-- Opening Marker --
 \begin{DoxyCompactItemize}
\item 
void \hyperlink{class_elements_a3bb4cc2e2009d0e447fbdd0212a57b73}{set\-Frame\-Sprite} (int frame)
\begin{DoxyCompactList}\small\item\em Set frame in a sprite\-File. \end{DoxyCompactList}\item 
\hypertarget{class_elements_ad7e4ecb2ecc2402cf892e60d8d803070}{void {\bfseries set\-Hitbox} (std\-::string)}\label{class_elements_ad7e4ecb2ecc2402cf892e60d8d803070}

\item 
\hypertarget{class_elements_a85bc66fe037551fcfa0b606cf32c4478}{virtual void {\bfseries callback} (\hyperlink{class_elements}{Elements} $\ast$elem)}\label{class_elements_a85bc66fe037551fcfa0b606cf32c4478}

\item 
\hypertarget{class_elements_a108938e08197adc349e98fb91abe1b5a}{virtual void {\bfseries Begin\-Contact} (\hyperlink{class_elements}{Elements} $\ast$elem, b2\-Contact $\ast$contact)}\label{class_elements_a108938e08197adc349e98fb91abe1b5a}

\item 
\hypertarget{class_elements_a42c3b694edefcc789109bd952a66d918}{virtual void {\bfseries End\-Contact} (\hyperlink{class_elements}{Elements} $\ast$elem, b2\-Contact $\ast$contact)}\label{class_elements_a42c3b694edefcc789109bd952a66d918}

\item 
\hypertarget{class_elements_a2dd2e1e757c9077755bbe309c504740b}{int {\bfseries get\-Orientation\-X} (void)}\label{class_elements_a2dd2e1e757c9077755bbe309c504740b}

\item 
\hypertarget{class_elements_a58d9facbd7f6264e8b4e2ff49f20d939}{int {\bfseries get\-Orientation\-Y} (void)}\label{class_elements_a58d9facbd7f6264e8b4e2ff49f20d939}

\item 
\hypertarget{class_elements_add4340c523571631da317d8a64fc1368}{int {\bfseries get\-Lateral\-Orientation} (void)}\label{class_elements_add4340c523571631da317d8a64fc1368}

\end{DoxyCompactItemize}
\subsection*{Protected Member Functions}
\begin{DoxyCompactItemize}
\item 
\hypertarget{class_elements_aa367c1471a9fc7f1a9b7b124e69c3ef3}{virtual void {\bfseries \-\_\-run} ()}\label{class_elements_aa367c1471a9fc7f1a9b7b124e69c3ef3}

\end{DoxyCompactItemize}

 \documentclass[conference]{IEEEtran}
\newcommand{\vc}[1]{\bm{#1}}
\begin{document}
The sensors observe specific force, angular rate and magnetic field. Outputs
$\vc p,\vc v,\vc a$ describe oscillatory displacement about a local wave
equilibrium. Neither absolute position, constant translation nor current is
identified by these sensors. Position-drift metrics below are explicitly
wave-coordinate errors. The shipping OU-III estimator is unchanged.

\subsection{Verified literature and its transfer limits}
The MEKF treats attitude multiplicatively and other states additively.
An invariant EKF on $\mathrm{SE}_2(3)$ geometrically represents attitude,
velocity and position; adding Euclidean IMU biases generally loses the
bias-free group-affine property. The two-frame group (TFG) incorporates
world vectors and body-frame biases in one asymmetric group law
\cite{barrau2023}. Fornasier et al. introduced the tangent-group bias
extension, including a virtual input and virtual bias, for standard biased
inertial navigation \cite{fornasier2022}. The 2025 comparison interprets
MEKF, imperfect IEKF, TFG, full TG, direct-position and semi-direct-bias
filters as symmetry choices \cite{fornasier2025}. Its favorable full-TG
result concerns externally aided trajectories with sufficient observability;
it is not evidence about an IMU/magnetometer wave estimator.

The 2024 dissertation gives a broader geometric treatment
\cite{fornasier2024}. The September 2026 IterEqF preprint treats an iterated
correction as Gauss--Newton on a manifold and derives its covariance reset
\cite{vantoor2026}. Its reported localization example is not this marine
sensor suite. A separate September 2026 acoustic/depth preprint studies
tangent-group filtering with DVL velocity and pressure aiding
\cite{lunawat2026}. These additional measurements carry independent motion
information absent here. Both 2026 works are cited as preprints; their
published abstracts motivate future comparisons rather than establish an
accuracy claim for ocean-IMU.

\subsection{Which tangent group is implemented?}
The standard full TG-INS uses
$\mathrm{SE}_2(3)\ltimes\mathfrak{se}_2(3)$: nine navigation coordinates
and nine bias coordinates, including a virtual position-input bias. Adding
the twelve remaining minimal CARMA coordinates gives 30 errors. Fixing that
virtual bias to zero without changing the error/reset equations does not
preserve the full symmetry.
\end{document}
-- Closing Marker --
• WHAT TO DO: Your answer must be the line holding "and nine bias" plus every later line to the end of the records, copied exactly.

• RESULT BELOW:
and nine bias coordinates, including a virtual position-input bias. Adding
the twelve remaining minimal CARMA coordinates gives 30 errors. Fixing that
virtual bias to zero without changing the error/reset equations does not
preserve the full symmetry.
\end{document}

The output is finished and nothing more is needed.